La CJUE basée à Luxembourg doit dire mardi si elle suit ou non cet avis qui relancerait la procédure et pourrait contraindre le groupe californien, en cas de défaite, à rembourser 13 milliards d’euros d’arriérés fiscaux à l’Irlande, comme l’avait initialement décidé Bruxelles.

Record des plus grosses amendes

Dans l’affaire Google, les juges devront confirmer ou non une amende de 2,4 milliards d’euros infligée en 2017 au groupe de Mountain View pour abus de position dominante sur le marché des recherches en ligne. Il s’agit de la deuxième plus lourde sanction financière jamais imposée par l’UE dans un dossier antitrust.

Google est accusé d’avoir favorisé son comparateur de prix Google Shopping en rendant ses concurrents pratiquement invisibles pour les consommateurs. Il a été contraint de modifier l’affichage de ses résultats de recherches afin de se conformer aux exigences européennes.

Saisi par le géant californien, le Tribunal de l’UE avait donné raison à la Commission, dans un premier jugement prononcé en novembre 2021. Mais Google avait formé un nouveau pourvoi, réclamant l’annulation de l’amende.

La CJUE doit dire mardi matin si elle suit l’avocate générale, Juliane Kokott, qui a proposé en janvier de confirmer la sanction.

L’affaire a débuté en 2010 avec l’ouverture d’une enquête de Bruxelles consécutive à des plaintes de concurrents.

Ce dossier est l’un des gros contentieux ouverts par Bruxelles à l’encontre de Google qui détient le record des deux plus grosses amendes jamais infligées par l’exécutif européen pour pratiques anticoncurrentielles.

Celle de 2,4 milliards au sujet de Google Shopping représentait un montant record à l’époque où elle a été prononcée.
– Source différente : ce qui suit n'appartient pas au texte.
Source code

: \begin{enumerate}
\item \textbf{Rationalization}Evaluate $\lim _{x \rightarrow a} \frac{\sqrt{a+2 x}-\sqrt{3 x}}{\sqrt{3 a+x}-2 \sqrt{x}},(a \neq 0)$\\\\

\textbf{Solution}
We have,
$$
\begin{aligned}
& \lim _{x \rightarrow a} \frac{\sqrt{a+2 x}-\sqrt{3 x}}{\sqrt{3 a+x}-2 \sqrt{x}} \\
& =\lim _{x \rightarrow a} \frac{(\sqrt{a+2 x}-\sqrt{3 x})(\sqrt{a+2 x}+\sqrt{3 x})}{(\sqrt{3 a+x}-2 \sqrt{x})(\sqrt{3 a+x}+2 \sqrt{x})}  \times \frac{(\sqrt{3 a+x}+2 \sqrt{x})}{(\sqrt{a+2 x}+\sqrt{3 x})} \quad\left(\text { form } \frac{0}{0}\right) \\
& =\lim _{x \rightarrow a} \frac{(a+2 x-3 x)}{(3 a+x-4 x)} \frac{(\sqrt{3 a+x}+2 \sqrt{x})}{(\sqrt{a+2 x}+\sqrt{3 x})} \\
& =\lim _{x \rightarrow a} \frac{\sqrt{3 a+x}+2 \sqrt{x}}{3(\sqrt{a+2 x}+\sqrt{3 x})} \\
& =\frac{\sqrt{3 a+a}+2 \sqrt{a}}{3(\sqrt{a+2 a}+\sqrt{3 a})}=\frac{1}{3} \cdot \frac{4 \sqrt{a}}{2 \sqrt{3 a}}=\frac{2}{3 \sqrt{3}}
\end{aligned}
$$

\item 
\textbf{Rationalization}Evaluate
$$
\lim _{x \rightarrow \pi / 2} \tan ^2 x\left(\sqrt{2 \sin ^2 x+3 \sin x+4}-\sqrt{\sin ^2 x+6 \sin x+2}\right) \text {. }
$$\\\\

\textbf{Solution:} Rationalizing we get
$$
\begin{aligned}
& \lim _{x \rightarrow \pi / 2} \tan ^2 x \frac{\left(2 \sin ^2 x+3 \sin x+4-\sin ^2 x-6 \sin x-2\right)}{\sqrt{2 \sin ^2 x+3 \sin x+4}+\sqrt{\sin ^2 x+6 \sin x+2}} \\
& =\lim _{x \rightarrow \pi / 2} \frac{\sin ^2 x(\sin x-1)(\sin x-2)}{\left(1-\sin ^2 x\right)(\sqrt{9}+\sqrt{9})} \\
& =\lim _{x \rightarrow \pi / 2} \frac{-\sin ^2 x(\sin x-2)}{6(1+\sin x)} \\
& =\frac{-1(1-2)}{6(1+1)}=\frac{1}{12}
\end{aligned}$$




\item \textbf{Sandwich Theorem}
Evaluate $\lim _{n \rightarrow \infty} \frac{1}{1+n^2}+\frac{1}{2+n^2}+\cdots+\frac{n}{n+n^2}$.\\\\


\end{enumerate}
Elle a été dépassée en 2018 par une autre de 4,3 milliards sanctionnant un abus de position dominante du système d’exploitation Android pour téléphones mobiles.

Au total, Google s’est vu infliger plus de 8 milliards d’euros d’amendes pour diverses entorses à la concurrence.

Le groupe est aussi dans le collimateur aux Etats-Unis et au Royaume-Uni.

Il affronte depuis lundi son deuxième grand procès en moins d’un an face au gouvernement américain qui l’accuse d’étouffer la concurrence dans la publicité en ligne. Vendredi, l’autorité britannique de la concurrence, la CMA, a accusé Google d’abus de position dominante sur ce même marché publicitaire qui représente sa principale source de revenu.